The principle of sufficient reason simply doesn’t apply to the gatekeepers and entrance rituals of the legal profession in the US. After the 1L curriculum, the professors, for the most part, are neither trying to create real legal minds nor doing scholarship that bears any relation to the genuine legal scholarship of a hundred years ago — they’re just imitating the other law professors, which mistakes the way of individuating a field (e.g., biology, literature) for the way of individuating a discipline (e.g., karate, professional legal education). The bar examiners are creatures of the bar associations, who are trying to indirectly regulate the law schools, both the bad, where the students don’t learn any law, and the good, where the professors don’t teach any law. So they set up this knighthood/samurai test of will, and it’s a mistake for the aspirants to assume that it’s a logically necessary thing. Afterwards, the hiring committees are looking for something utterly unrelated to either the ideals or the evils of the previous two steps, basically seeking larvae who can be pyramided in and created anew or shuffled off within five to seven years.
It’s a mistake to think that one goes to school to learn the law, then takes a test to see if they have in fact learned the law, and then practices the law. That’s simply not what the mechanism is anymore.
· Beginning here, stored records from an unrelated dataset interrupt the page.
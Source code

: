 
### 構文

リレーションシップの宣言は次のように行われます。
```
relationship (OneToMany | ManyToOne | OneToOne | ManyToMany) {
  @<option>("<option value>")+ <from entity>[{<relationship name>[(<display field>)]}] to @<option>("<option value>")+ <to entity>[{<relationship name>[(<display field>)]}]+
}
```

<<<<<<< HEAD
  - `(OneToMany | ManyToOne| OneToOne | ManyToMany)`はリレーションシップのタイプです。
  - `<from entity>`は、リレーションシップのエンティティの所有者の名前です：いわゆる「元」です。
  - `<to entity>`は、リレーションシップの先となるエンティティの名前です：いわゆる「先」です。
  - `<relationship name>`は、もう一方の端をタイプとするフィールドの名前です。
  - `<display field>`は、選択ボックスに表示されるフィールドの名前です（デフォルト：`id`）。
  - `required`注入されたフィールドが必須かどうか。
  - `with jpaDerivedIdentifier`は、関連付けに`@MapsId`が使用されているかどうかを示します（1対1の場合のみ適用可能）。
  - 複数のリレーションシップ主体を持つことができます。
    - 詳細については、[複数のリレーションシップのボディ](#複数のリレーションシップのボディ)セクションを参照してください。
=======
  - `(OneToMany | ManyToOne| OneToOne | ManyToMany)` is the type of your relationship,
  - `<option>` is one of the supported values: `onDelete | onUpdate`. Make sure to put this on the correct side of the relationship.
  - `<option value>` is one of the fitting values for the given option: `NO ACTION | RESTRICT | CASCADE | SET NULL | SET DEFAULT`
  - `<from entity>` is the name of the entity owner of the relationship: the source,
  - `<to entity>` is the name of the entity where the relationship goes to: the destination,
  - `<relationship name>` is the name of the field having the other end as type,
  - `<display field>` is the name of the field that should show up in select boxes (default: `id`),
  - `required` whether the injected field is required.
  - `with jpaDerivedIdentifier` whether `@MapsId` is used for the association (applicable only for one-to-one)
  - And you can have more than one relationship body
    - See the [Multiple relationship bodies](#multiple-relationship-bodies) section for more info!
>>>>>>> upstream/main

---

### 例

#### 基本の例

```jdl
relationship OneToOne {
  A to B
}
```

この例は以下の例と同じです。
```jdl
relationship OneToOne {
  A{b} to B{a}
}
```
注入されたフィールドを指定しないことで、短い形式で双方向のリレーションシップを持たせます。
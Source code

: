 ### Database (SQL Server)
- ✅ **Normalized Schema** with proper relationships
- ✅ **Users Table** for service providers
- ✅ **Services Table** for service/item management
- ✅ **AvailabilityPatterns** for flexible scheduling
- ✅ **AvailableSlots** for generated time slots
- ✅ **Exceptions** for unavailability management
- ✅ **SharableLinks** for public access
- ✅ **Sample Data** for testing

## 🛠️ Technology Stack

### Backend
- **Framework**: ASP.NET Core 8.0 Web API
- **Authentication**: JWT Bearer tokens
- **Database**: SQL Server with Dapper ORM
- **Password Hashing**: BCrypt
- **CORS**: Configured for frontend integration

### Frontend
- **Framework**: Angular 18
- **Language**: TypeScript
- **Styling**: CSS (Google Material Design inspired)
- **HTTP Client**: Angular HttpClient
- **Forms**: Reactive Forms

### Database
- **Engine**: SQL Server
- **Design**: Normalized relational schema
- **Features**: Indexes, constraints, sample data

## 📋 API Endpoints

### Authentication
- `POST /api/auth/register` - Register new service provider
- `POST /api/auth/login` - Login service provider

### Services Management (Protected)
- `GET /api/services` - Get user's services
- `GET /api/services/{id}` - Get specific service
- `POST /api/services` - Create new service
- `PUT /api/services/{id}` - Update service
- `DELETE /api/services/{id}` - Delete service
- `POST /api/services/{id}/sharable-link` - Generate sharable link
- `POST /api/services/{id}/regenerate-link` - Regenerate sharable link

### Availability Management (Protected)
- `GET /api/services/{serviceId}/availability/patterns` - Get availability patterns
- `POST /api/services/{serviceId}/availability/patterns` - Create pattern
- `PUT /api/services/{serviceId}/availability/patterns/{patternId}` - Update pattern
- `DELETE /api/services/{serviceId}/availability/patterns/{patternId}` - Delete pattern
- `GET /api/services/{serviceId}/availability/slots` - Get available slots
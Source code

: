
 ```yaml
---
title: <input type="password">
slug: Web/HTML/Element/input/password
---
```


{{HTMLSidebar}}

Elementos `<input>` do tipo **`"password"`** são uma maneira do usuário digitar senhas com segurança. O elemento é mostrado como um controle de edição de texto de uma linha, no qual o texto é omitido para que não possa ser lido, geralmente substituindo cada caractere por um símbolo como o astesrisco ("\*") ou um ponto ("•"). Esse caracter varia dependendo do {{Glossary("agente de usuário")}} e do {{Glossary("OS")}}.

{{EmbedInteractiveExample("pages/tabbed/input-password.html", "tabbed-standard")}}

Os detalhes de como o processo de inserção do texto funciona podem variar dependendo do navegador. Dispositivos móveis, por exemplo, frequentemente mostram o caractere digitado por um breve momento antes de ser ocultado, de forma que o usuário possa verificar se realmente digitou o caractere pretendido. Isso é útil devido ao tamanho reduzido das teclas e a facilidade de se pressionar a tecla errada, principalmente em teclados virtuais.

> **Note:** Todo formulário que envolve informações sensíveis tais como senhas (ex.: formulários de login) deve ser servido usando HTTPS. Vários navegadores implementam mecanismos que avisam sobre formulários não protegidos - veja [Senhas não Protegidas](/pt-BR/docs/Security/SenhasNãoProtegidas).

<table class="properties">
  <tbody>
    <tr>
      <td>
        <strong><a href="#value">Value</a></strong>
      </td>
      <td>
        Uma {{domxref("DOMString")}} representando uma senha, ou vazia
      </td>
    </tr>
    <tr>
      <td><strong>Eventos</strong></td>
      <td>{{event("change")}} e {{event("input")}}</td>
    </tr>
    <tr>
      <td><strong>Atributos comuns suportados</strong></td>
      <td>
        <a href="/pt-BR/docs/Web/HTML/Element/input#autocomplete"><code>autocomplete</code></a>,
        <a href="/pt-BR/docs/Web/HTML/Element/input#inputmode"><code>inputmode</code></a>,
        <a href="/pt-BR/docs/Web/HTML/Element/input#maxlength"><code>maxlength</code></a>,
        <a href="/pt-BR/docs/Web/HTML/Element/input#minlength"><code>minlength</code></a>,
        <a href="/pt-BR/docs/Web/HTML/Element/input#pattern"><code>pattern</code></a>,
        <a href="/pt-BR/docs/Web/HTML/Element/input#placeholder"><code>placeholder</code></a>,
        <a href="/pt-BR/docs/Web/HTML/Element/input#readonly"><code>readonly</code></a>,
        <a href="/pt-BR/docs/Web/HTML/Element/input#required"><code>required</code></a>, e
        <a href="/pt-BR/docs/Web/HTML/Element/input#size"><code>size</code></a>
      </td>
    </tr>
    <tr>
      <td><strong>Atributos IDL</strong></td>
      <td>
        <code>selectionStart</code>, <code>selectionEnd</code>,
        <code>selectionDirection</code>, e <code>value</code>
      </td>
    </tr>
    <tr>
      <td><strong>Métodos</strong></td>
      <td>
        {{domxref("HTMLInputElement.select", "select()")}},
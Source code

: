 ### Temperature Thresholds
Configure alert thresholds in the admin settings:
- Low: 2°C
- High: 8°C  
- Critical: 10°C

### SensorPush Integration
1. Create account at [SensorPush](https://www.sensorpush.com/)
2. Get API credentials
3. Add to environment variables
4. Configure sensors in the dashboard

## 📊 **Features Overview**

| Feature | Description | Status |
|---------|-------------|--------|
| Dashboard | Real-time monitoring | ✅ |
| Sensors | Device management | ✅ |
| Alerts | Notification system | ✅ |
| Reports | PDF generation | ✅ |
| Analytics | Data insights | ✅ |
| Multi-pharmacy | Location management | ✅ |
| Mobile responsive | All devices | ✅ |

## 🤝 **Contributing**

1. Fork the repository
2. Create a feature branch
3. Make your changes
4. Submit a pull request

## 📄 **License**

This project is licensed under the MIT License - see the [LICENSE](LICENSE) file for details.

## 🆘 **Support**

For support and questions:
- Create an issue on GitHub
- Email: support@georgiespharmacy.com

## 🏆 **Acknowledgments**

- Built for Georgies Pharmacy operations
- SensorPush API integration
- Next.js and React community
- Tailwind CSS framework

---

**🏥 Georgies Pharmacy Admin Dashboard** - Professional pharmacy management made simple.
Some of the old early modern exercises of the Inns have been published in the Selden Society’s volumes; I’d like to see either the students or the faculty of a modern law school have a try at even the easiest of them.
Mr. D.
Keep the bar exam, but eliminate the law school requirement. Has anyone written an article arguing for the law school requirement, as opposed to keeping just the bar exam?
But hte bar exam should be hard enough that you can't pass without at least a year of studying, at law school or on your own.